(Original publication date: April 27, 2007)
Every law student knows—or had better know in time for the bar exam—that the Constitution is the supreme law of the land, meaning, that no law can conflict with the Constitution and still be deemed valid. That is the case here in the United States, and virtually every other country has some document or body of law that is treated as supreme in that country. In short, laws of lower priority (local laws, for instance) must yield to the supreme law of the sovereign nation. Meanwhile, foreign laws have even lower status, namely, no effect at all; the law in France does not apply to me, unless, of course, I go to France or become a French citizen.
The discussion of supremacy could end there and, typically, it does. But, in fact, there are laws that trump even the supreme law of the land, and there are laws that apply in every country, transcending all national boundaries, regardless of sovereignty.
Chief among these “over-laws” are the laws of nature. We could pass a constitutional amendment saying that “Gravity shall not apply in Massachusetts” or “All citizens over the age of 18 shall be invisible.” But these “supreme” laws would in fact be void; they would have no effect. When Nature and the Constitution square off, Nature wins.
Fair enough, one might say. There is no need to belabor the obvious. End of discussion.
But the discussion actually does not end there either.

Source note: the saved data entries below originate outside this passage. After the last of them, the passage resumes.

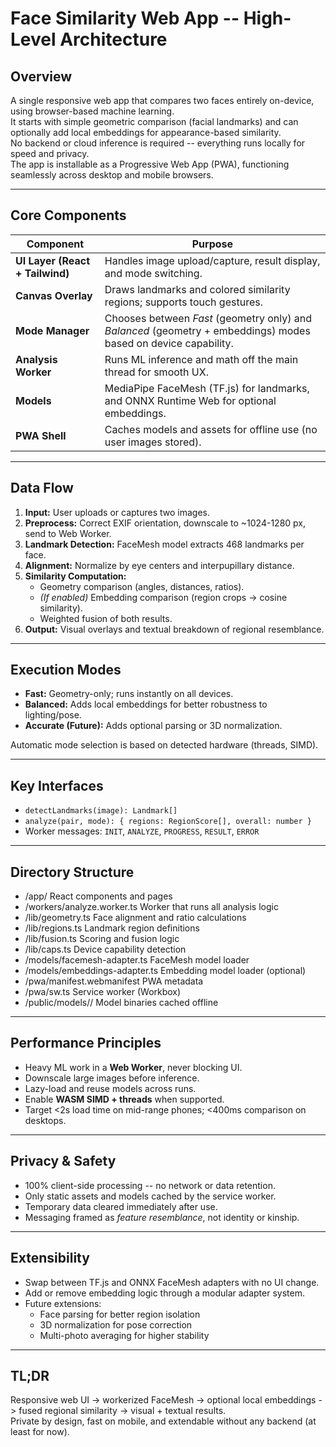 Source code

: ﻿# Face Similarity Web App -- High-Level Architecture

## Overview
A single responsive web app that compares two faces entirely on-device, using browser-based machine learning.  
It starts with simple geometric comparison (facial landmarks) and can optionally add local embeddings for appearance-based similarity.  
No backend or cloud inference is required -- everything runs locally for speed and privacy.  
The app is installable as a Progressive Web App (PWA), functioning seamlessly across desktop and mobile browsers.

---

## Core Components
| Component | Purpose |
|------------|----------|
| **UI Layer (React + Tailwind)** | Handles image upload/capture, result display, and mode switching. |
| **Canvas Overlay** | Draws landmarks and colored similarity regions; supports touch gestures. |
| **Mode Manager** | Chooses between *Fast* (geometry only) and *Balanced* (geometry + embeddings) modes based on device capability. |
| **Analysis Worker** | Runs ML inference and math off the main thread for smooth UX. |
| **Models** | MediaPipe FaceMesh (TF.js) for landmarks, and ONNX Runtime Web for optional embeddings. |
| **PWA Shell** | Caches models and assets for offline use (no user images stored). |

---

## Data Flow
1. **Input:** User uploads or captures two images.  
2. **Preprocess:** Correct EXIF orientation, downscale to ~1024-1280 px, send to Web Worker.  
3. **Landmark Detection:** FaceMesh model extracts 468 landmarks per face.  
4. **Alignment:** Normalize by eye centers and interpupillary distance.  
5. **Similarity Computation:**  
   - Geometry comparison (angles, distances, ratios).  
   - *(If enabled)* Embedding comparison (region crops -> cosine similarity).  
   - Weighted fusion of both results.  
6. **Output:** Visual overlays and textual breakdown of regional resemblance.

---

## Execution Modes
- **Fast:** Geometry-only; runs instantly on all devices.  
- **Balanced:** Adds local embeddings for better robustness to lighting/pose.  
- **Accurate (Future):** Adds optional parsing or 3D normalization.  

Automatic mode selection is based on detected hardware (threads, SIMD).

---

## Key Interfaces
- `detectLandmarks(image): Landmark[]`  
- `analyze(pair, mode): { regions: RegionScore[], overall: number }`  
- Worker messages: `INIT`, `ANALYZE`, `PROGRESS`, `RESULT`, `ERROR`

---

## Directory Structure
- /app/ React components and pages
- /workers/analyze.worker.ts Worker that runs all analysis logic
- /lib/geometry.ts Face alignment and ratio calculations
- /lib/regions.ts Landmark region definitions
- /lib/fusion.ts Scoring and fusion logic
- /lib/caps.ts Device capability detection
- /models/facemesh-adapter.ts FaceMesh model loader
- /models/embeddings-adapter.ts Embedding model loader (optional)
- /pwa/manifest.webmanifest PWA metadata
- /pwa/sw.ts Service worker (Workbox)
- /public/models/<version>/ Model binaries cached offline

---

## Performance Principles
- Heavy ML work in a **Web Worker**, never blocking UI.  
- Downscale large images before inference.  
- Lazy-load and reuse models across runs.  
- Enable **WASM SIMD + threads** when supported.  
- Target <2s load time on mid-range phones; <400ms comparison on desktops.

---

## Privacy & Safety
- 100% client-side processing -- no network or data retention.  
- Only static assets and models cached by the service worker.  
- Temporary data cleared immediately after use.  
- Messaging framed as *feature resemblance*, not identity or kinship.

---

## Extensibility
- Swap between TF.js and ONNX FaceMesh adapters with no UI change.  
- Add or remove embedding logic through a modular adapter system.  
- Future extensions:
  - Face parsing for better region isolation  
  - 3D normalization for pose correction  
  - Multi-photo averaging for higher stability  

---

## TL;DR
Responsive web UI -> workerized FaceMesh -> optional local embeddings -> fused regional similarity -> visual + textual results.  
Private by design, fast on mobile, and extendable without any backend (at least for now).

When applied in advance (prediction) or after the fact (reflection) in the imagination of a person, the laws of nature have a different name: logic. Yet the supremacy of the laws of nature remains.
For instance, imagine an individual who is accused of murdering someone else. But the murder in question occurred three years before the accused was born. The laws of nature, in such a case, would prevent the accused from being the actual murderer.
In a court of law, considering the crime after the fact, we would apply the laws of nature by saying that to convict someone of a crime that, under the laws of nature, he or she could not have committed “would not make sense”; in other words, it would be “illogical.” Specifically, it is illogical for an effect to precede its cause.
While one flows from the other, there are some major differences between logic and the laws of nature. Perhaps most importantly, the laws of nature cannot be ignored in the present. Gravity works, whether we acknowledge it or not. Our opinion is irrelevant to the functioning of the laws of nature.
But when considering the past or the future, it is far too easy to forget the laws of nature or to misapply them, i.e., to be irrational, to draw illogical inferences. We can easily imagine scenarios that are, while imaginable, impossible. We can imagine, for instance, that a person traveled back in time so as to commit the murder that happened three years before he or she was born. We can imagine a perpetual motion machine. But imagining such things does not make them real.
Misapplying the laws of nature in reflection or prediction is a human error. When we make such errors, grave injustices can be committed. Innocent people are burned at the stake; perpetrators go free; plaintiffs find no relief. Nonetheless, the laws of nature remain supreme and govern in every nation, as does their lieutenant in the minds of men and women, logic. It is we who forget this fundamental supremacy at our peril.